Algorithm that finds the number of simple paths from $s$ to $t$ in $G$

Question

Can anyone suggest me a linear time algorithm that takes as input a directed acyclic graph $G=(V,E)$ and two vertices $s$ and $t$ and returns the number of simple paths from $s$ to $t$ in $G$.
I have an algorithm in which I will run a DFS(Depth First Search) but if DFS finds $t$ then it will not change the color(from white to grey) of any of the nodes which comes in the path $s \rightsquigarrow t$ so that if this is the subpath of any other path then also DFS goes through this subpath again.For example consider the adjacency list where we need to find the number of paths from $p$ to $v$.
$$\begin{array}{|c|c c c|} \hline p &o &s &z \\ \hline o &r &s &v\\ \hline s &r \\ \hline r &y \\ \hline y &v \\ \hline v &w \\ \hline z & \\ \hline w &z \\ \hline \end{array}$$ Here DFS will start with $p$ and then lets say it goes to $p \rightsquigarrow z$ since it doesnot encounter $v$ DFS will run normally.Now second path is $psryv$ since it encounter $v$ we will not change the color of vertices $s,r,y,v$ to grey.Then the path $pov$ since color of $v$ is still white.Then the path $posryv$ since color of $s$ is white and similarly of path $poryv$.Also a counter is maintained which get incremented when $v$ is encountered.

Is my algorithm correct? if not, what modifications are needed to make it correct or any other approaches will be greatly appreciated.

Note:Here I have considered the DFS algorithm which is given in the book "Introduction to algorithms by Cormen" in which it colors the nodes according to its status.So if the node is unvisited , unexplored and explored then the color will be white,grey and black respectively.All other things are standard.

Answer 1

Your current implementation will compute the correct number of paths in a DAG. However, by not marking paths it will take exponential time.

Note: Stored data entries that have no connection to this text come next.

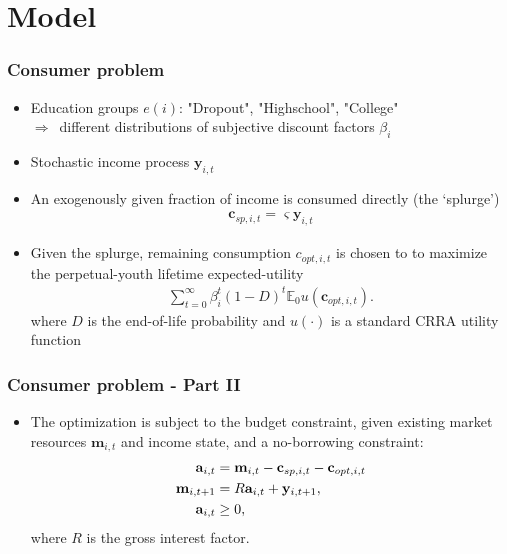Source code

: \documentclass[pdflatex,aspectratio=169]{beamer}
\newcommand{\ra}{\ensuremath{\Rightarrow}}
\begin{document}
\section{Model}

\begin{frame}
\frametitle{Consumer problem}
\begin{itemize}
	\itemsep = .5\bigskipamount 
	\item Education groups $e(i)$: "Dropout", "Highschool", "College" \\[1ex] 
	\ra\ different distributions of subjective discount factors $\beta_i$
	\item Stochastic income process $\mathbf{y}_{i,t}$
	\item An exogenously given fraction of income is consumed directly (the `splurge')
		\begin{align}
		\mathbf{c}_{sp,i,t} = \varsigma \mathbf{y}_{i,t}
		\end{align}
	\item Given the splurge, remaining consumption $c_{opt,i,t}$ is chosen to to maximize the perpetual-youth lifetime expected-utility
		\begin{align}
		\sum_{t=0}^{\infty}\beta_i^t (1-D)^t \mathbb{E}_0 u(\mathbf{c}_{opt,i,t}).
		\end{align}
		where $D$ is the end-of-life probability and $u(\cdot)$ is a standard CRRA utility function	
\end{itemize}
\end{frame}

\begin{frame}
\frametitle{Consumer problem - Part II}

	\begin{itemize}
		\item The optimization is subject to the budget constraint, given existing market resources $\mathbf{m}_{i,t}$ and income state, and a no-borrowing constraint: 
		\begin{align}
		\mathbf{a}_{i,t} &= \mathbf{m}_{i,t} - \mathbf{c}_{sp,i,t} - \mathbf{c}_{opt,i,t} \\
		\mathbf{m}_{i,t+1} &= R \mathbf{a}_{i,t} + \mathbf{y}_{i,t+1}, \\
		\mathbf{a}_{i,t} &\geq 0,   \notag
		\end{align}
		where $R$ is the gross interest factor.
	\end{itemize}



\end{frame}
\end{document}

For example, in the illustration below, each stage of the DAG increases the total number of paths by a multiple of 3. This exponential growth can be handled with dynamic programming.

Computing the number of $s$-$t$ paths in a DAG is given by the recurrence, $$\text{Paths}(u) = \begin{cases} 1 & \text{if } u = t \\ \sum_{(u,v) \in E} \text{Paths}(v) & \text{otherwise.}\\ \end{cases}$$

A simple modification of DFS will compute this given as

def dfs(u, t):
    if u == t:
        return 1
    else:
        if not u.npaths:
            # assume sum returns 0 if u has no children
            u.npaths = sum(dfs(c, t) for c in u.children)
        return u.npaths

It is not difficult to see that each edge is looked at only once, hence a runtime of $O(V + E)$.

Answer 2

You only need to notice that the number of paths from one node to the target node is the sum of the number of paths from its children to the target. You know that this algorithm will always stop because your graph doesn't have any cycles.

Now, if you save the number of paths from one node to the target as you visit the nodes, the time complexity becomes linear in the number of vertices and memory linear in the number of nodes.

Answer 3

As Nicholas' answer mentioned, you can use a top-down recursive approach, and use memoïzation to prevent solving overlapping subproblems. However, you can also use a bottom-up approach, which counts the number of paths to the target from all nodes in the graph, with the same complexity of $O(V+E)$.

def dfs(G, s, t):
    fifo = Queue()
    fifo.put(s)
    n_paths = [0] * len(G.V)
    n_paths[s] = 1
    while not fifo.empty():
        current = fifo.get()
        for p in G.parents(current):
            n_paths[p] += n_paths[current]
            if not p.already_visited:
                fifo.put(p)
                p.already_visited = True
    return n_paths[t]

Answer 4

The number of paths between any two vertices in a DAG can be found using adjacency matrix representation.

Suppose A is the adjacency matrix of G. Taking Kth power of A after adding identity matrix to it, gives the number of paths of length <=K.

Since the max length of any simple path in a DAG is |V|-1, calculating |V|-1 th power would give number of paths between all pairs of vertices.

Calculating |V|-1 th power can be done by doing log(|V|-1) muliplications each of TC: |V|^2.